RECORDS TO USE:
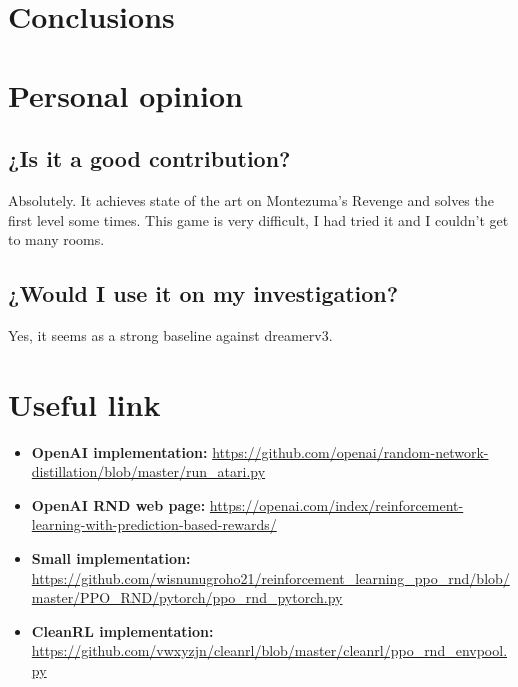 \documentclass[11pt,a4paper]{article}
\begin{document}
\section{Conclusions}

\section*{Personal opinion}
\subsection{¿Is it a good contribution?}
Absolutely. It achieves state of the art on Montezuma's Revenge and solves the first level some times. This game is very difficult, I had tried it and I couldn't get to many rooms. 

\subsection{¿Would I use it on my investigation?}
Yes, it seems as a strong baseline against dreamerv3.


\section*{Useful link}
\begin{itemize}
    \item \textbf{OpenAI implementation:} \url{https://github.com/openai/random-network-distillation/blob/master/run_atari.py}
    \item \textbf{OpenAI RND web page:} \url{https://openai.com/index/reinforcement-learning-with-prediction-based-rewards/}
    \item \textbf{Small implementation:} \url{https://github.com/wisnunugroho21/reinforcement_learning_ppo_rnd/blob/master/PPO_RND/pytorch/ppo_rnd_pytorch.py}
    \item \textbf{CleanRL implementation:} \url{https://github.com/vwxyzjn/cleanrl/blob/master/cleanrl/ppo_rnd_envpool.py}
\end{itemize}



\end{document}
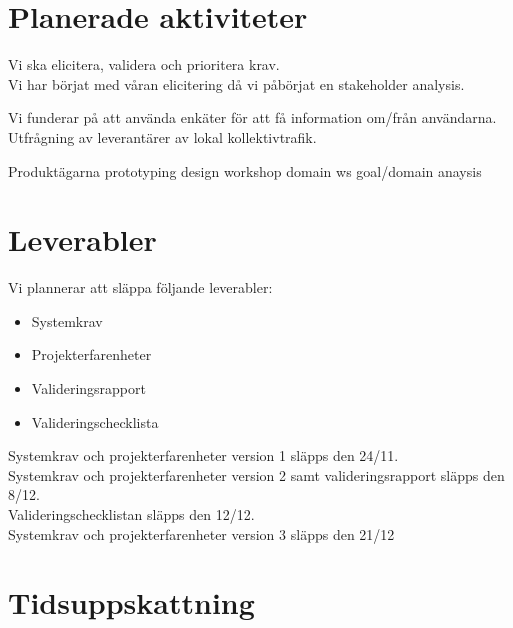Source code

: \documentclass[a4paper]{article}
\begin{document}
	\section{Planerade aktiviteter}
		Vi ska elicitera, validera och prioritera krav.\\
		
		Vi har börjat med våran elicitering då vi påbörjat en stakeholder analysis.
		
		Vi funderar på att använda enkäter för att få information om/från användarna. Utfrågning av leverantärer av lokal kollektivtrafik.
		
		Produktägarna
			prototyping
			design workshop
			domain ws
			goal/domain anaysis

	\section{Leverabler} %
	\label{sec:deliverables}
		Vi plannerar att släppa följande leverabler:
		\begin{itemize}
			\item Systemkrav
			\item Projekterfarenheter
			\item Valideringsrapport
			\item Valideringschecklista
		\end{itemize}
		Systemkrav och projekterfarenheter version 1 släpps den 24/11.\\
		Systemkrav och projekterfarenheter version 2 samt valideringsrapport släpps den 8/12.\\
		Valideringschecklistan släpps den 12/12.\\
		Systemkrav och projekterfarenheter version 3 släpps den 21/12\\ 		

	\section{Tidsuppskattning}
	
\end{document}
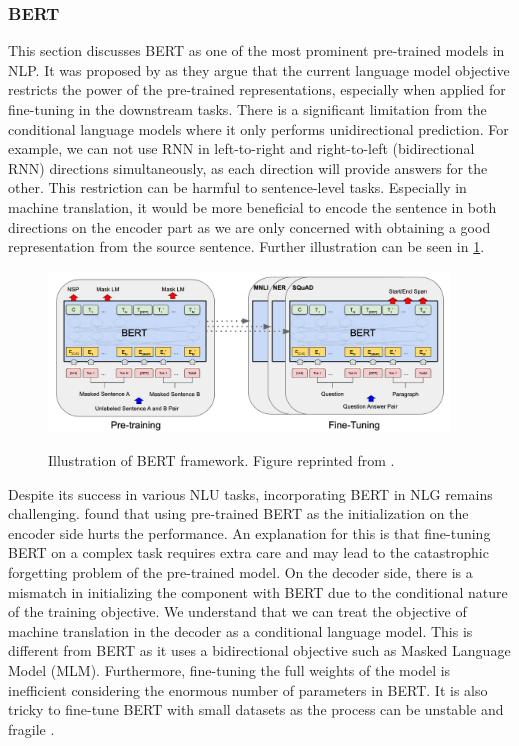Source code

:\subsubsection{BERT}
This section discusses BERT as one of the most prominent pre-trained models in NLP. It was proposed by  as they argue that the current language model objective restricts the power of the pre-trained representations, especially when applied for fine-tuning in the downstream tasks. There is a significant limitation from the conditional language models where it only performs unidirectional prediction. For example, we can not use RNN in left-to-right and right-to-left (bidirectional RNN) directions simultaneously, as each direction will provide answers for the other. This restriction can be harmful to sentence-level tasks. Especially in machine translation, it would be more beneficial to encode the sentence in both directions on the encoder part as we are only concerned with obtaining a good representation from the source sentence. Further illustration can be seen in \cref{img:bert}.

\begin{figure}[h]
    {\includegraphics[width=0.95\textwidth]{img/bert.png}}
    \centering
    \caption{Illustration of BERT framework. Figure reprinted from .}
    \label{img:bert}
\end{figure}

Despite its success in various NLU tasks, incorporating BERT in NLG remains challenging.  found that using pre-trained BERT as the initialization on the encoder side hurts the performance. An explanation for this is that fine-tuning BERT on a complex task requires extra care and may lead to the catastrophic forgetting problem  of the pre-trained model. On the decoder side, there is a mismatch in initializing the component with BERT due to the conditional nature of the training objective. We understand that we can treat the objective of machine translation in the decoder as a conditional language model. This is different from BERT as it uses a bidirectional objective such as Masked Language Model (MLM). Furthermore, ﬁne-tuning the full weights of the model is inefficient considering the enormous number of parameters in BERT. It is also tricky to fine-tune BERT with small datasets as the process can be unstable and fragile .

EXERCISE:
Output, word for word, the full listing above, with no pictures.

TASK RESULT:
 \documentclass[11pt,a4paper]{article}
\begin{document}
\section{Conclusions}

\section*{Personal opinion}
\subsection{¿Is it a good contribution?}
Absolutely. It achieves state of the art on Montezuma's Revenge and solves the first level some times. This game is very difficult, I had tried it and I couldn't get to many rooms. 

\subsection{¿Would I use it on my investigation?}
Yes, it seems as a strong baseline against dreamerv3.


\section*{Useful link}
\begin{itemize}
    \item \textbf{OpenAI implementation:} \url{https://github.com/openai/random-network-distillation/blob/master/run_atari.py}
    \item \textbf{OpenAI RND web page:} \url{https://openai.com/index/reinforcement-learning-with-prediction-based-rewards/}
    \item \textbf{Small implementation:} \url{https://github.com/wisnunugroho21/reinforcement_learning_ppo_rnd/blob/master/PPO_RND/pytorch/ppo_rnd_pytorch.py}
    \item \textbf{CleanRL implementation:} \url{https://github.com/vwxyzjn/cleanrl/blob/master/cleanrl/ppo_rnd_envpool.py}
\end{itemize}



\end{document}
Source code

: \documentclass[a4paper]{article}
\begin{document}
	\section{Planerade aktiviteter}
		Vi ska elicitera, validera och prioritera krav.\\
		
		Vi har börjat med våran elicitering då vi påbörjat en stakeholder analysis.
		
		Vi funderar på att använda enkäter för att få information om/från användarna. Utfrågning av leverantärer av lokal kollektivtrafik.
		
		Produktägarna
			prototyping
			design workshop
			domain ws
			goal/domain anaysis

	\section{Leverabler} %
	\label{sec:deliverables}
		Vi plannerar att släppa följande leverabler:
		\begin{itemize}
			\item Systemkrav
			\item Projekterfarenheter
			\item Valideringsrapport
			\item Valideringschecklista
		\end{itemize}
		Systemkrav och projekterfarenheter version 1 släpps den 24/11.\\
		Systemkrav och projekterfarenheter version 2 samt valideringsrapport släpps den 8/12.\\
		Valideringschecklistan släpps den 12/12.\\
		Systemkrav och projekterfarenheter version 3 släpps den 21/12\\ 		

	\section{Tidsuppskattning}
	
\end{document}
Source code

:\subsubsection{BERT}
This section discusses BERT as one of the most prominent pre-trained models in NLP. It was proposed by  as they argue that the current language model objective restricts the power of the pre-trained representations, especially when applied for fine-tuning in the downstream tasks. There is a significant limitation from the conditional language models where it only performs unidirectional prediction. For example, we can not use RNN in left-to-right and right-to-left (bidirectional RNN) directions simultaneously, as each direction will provide answers for the other. This restriction can be harmful to sentence-level tasks. Especially in machine translation, it would be more beneficial to encode the sentence in both directions on the encoder part as we are only concerned with obtaining a good representation from the source sentence. Further illustration can be seen in \cref{img:bert}.

\begin{figure}[h]
    {\includegraphics[width=0.95\textwidth]{img/bert.png}}
    \centering
    \caption{Illustration of BERT framework. Figure reprinted from .}
    \label{img:bert}
\end{figure}

Despite its success in various NLU tasks, incorporating BERT in NLG remains challenging.  found that using pre-trained BERT as the initialization on the encoder side hurts the performance. An explanation for this is that fine-tuning BERT on a complex task requires extra care and may lead to the catastrophic forgetting problem  of the pre-trained model. On the decoder side, there is a mismatch in initializing the component with BERT due to the conditional nature of the training objective. We understand that we can treat the objective of machine translation in the decoder as a conditional language model. This is different from BERT as it uses a bidirectional objective such as Masked Language Model (MLM). Furthermore, ﬁne-tuning the full weights of the model is inefficient considering the enormous number of parameters in BERT. It is also tricky to fine-tune BERT with small datasets as the process can be unstable and fragile .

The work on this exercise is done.